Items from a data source
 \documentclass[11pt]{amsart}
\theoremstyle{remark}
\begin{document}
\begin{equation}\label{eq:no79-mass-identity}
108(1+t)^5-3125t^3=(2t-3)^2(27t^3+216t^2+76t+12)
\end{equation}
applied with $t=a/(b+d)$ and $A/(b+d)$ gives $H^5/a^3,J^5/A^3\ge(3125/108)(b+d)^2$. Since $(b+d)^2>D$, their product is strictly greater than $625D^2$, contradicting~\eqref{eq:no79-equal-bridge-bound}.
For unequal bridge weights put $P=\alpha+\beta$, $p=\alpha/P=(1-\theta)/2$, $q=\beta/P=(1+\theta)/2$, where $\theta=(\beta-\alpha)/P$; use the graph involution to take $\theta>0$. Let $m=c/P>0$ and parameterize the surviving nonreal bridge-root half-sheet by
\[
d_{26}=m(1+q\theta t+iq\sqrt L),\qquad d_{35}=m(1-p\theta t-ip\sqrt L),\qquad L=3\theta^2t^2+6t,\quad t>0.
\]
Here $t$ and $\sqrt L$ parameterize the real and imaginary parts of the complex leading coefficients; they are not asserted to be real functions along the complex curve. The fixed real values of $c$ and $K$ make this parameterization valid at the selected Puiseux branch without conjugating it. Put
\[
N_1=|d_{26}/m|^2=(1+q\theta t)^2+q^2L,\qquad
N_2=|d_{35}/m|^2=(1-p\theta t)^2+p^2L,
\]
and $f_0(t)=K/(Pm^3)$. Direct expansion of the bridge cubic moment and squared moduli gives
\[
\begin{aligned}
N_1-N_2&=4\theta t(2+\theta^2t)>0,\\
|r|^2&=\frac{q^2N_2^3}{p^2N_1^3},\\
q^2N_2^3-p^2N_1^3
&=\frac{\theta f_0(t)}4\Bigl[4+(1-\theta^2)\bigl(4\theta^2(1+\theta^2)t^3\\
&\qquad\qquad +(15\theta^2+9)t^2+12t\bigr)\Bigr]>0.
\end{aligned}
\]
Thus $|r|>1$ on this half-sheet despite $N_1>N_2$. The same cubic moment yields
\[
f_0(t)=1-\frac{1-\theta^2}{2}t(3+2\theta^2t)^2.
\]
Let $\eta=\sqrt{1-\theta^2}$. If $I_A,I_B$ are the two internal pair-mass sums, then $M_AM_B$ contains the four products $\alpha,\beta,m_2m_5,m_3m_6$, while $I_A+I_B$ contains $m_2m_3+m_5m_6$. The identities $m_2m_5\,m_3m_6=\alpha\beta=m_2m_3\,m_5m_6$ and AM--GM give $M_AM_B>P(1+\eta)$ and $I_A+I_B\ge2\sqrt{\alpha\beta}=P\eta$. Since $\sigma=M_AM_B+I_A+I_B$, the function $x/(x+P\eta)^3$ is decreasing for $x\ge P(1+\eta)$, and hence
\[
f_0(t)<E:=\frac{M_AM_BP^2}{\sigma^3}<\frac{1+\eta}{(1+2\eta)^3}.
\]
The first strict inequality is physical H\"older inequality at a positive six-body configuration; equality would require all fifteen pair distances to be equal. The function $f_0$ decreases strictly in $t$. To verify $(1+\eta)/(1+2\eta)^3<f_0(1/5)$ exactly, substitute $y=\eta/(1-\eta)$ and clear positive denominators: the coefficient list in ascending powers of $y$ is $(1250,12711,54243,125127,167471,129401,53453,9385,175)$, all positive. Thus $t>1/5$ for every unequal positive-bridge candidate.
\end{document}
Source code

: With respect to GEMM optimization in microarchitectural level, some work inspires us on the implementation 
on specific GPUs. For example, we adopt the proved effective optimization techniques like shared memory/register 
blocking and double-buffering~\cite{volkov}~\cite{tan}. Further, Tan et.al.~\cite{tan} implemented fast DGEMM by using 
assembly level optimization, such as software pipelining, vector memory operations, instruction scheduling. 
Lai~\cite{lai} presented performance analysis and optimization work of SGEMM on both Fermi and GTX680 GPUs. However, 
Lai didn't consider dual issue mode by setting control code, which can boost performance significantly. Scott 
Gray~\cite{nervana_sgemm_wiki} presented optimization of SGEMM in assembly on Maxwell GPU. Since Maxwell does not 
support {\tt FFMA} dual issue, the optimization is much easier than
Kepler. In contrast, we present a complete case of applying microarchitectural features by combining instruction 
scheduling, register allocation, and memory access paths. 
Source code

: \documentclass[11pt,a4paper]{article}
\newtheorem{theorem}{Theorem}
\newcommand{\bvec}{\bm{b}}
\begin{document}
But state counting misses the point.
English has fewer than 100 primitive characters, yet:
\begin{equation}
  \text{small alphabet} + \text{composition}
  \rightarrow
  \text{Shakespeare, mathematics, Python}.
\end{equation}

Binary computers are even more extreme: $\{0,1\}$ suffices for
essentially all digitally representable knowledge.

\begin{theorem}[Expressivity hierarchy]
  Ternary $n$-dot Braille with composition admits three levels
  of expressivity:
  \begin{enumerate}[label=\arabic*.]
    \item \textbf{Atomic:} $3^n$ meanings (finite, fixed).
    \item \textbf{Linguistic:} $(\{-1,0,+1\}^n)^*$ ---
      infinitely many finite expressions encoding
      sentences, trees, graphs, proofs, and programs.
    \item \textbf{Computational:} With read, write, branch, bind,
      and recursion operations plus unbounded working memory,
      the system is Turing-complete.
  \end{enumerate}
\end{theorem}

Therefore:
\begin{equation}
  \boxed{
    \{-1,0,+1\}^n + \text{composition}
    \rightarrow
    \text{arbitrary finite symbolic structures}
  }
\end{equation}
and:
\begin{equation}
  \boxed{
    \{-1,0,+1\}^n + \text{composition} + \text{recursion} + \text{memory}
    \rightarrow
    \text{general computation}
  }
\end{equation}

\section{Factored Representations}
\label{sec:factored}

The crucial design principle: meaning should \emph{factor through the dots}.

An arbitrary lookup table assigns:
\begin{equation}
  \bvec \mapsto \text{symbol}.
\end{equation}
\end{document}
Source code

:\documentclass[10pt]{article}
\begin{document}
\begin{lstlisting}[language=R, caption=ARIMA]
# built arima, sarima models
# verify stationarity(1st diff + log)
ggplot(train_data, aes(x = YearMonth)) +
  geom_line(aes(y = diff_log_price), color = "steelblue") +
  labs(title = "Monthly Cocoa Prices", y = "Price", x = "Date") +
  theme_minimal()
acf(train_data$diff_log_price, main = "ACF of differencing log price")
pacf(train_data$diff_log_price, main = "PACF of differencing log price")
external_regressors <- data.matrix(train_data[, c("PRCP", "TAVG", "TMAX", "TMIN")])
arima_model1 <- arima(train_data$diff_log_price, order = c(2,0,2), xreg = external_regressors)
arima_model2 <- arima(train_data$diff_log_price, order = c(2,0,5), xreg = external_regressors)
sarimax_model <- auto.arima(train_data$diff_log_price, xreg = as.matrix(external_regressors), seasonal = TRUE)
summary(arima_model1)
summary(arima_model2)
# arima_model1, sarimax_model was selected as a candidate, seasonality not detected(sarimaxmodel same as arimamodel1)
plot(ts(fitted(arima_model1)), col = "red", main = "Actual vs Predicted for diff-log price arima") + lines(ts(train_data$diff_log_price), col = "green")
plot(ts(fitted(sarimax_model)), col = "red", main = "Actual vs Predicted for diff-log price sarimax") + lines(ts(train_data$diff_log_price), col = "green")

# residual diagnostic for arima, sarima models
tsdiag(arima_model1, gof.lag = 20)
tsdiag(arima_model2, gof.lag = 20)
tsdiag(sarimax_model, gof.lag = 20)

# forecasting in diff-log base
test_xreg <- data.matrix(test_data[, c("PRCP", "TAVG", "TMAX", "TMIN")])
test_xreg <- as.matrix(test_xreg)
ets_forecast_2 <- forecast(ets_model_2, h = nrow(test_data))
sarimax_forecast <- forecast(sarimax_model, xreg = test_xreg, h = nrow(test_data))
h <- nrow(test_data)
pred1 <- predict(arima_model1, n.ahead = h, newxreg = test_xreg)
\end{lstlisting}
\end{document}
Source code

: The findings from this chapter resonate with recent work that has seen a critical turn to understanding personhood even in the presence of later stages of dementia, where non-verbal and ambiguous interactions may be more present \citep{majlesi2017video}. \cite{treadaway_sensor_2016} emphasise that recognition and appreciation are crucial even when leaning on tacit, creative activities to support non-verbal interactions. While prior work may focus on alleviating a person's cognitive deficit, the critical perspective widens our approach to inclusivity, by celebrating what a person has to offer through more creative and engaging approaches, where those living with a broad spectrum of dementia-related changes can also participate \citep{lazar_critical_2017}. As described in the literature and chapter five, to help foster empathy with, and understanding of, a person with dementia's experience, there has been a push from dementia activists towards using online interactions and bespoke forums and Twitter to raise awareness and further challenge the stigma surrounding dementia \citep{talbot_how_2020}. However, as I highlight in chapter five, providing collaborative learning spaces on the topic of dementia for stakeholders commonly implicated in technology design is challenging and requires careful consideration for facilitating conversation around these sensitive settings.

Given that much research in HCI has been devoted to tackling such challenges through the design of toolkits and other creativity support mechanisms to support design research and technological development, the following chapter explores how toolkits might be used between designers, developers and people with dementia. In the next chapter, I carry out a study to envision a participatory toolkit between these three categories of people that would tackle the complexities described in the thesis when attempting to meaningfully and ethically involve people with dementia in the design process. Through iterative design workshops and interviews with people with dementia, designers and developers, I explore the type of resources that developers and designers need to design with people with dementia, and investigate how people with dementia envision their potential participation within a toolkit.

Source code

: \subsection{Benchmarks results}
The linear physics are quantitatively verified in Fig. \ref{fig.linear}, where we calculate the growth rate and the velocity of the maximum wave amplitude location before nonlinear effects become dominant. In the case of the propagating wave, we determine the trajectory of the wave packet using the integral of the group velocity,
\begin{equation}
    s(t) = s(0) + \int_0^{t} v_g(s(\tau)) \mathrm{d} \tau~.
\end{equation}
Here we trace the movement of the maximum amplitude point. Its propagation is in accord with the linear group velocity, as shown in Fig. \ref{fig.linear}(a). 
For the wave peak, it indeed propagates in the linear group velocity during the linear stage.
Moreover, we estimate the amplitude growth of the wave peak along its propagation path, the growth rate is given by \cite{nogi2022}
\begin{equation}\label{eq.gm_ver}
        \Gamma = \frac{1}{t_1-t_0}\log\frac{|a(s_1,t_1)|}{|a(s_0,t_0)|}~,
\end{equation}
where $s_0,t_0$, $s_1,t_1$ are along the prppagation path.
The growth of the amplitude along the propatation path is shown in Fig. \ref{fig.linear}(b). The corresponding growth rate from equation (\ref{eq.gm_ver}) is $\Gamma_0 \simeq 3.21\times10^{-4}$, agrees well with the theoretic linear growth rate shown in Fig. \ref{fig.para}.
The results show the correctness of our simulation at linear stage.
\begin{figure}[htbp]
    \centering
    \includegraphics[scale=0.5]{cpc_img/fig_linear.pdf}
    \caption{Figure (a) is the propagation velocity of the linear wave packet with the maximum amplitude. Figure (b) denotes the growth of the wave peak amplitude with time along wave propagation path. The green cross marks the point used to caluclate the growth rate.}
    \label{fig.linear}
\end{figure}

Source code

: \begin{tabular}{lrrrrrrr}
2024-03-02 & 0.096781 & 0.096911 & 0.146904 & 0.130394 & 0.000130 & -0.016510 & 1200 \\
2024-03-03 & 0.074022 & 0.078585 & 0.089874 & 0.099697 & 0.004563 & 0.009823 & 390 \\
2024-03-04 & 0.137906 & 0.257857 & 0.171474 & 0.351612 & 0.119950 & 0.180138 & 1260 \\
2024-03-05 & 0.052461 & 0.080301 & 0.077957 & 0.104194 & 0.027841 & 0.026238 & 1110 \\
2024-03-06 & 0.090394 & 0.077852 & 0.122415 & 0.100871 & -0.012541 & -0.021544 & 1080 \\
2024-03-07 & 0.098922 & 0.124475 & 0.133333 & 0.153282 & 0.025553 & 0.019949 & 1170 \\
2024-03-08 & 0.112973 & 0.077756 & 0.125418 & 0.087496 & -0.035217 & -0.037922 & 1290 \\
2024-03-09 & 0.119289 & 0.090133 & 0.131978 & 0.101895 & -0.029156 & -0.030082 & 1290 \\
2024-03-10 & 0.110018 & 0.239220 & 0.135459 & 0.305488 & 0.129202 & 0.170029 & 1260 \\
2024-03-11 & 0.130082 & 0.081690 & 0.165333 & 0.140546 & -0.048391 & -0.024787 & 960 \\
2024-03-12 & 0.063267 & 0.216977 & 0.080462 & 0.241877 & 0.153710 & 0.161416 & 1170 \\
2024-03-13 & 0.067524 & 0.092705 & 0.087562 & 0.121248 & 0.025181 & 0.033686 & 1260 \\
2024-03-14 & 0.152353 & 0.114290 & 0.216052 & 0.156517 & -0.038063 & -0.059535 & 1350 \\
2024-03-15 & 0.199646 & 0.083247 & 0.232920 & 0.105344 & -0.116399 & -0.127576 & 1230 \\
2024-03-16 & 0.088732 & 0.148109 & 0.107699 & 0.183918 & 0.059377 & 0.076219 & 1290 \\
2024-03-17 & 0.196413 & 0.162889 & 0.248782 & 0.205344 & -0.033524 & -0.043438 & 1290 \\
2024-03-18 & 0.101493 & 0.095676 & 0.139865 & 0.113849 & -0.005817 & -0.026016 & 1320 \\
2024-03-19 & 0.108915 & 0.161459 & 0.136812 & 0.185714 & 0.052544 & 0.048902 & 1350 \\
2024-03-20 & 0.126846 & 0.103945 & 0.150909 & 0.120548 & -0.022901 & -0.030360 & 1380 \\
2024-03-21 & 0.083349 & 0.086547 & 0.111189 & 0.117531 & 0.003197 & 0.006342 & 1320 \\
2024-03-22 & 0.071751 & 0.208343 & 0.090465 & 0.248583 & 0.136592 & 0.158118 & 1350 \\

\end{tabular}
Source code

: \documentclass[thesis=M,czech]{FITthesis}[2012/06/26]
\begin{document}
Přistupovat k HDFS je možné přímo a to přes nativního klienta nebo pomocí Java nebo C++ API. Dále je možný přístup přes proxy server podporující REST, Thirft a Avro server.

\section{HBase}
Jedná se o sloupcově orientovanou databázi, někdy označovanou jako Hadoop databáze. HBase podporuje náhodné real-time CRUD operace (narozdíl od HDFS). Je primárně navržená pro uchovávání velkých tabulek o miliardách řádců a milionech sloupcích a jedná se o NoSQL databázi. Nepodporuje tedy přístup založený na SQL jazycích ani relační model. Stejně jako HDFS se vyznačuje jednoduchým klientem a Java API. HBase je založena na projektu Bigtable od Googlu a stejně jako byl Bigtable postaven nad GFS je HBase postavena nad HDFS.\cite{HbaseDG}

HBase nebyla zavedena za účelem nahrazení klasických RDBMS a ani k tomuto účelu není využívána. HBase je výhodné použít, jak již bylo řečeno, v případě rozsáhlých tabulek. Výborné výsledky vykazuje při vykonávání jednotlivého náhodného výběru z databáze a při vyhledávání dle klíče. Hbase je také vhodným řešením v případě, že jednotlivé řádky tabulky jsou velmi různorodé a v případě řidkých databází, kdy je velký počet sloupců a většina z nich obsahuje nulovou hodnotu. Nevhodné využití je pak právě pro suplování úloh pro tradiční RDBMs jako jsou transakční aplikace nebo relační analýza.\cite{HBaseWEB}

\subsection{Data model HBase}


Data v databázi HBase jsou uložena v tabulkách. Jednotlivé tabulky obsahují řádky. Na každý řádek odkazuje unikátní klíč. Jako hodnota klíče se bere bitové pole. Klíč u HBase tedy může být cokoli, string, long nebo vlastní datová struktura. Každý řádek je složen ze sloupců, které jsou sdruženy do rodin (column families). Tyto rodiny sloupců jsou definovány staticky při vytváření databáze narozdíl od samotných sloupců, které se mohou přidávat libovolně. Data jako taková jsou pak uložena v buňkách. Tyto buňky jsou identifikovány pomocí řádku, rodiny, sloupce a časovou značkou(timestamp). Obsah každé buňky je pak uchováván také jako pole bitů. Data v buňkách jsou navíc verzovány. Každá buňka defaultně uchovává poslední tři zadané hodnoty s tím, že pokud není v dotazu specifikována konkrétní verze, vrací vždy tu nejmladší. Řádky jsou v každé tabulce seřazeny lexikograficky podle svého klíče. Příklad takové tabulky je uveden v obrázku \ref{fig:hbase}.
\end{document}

Task statement
Locate the lines above that contain "cubic" and copy them.

Answer section
and $f_0(t)=K/(Pm^3)$. Direct expansion of the bridge cubic moment and squared moduli gives
Thus $|r|>1$ on this half-sheet despite $N_1>N_2$. The same cubic moment yields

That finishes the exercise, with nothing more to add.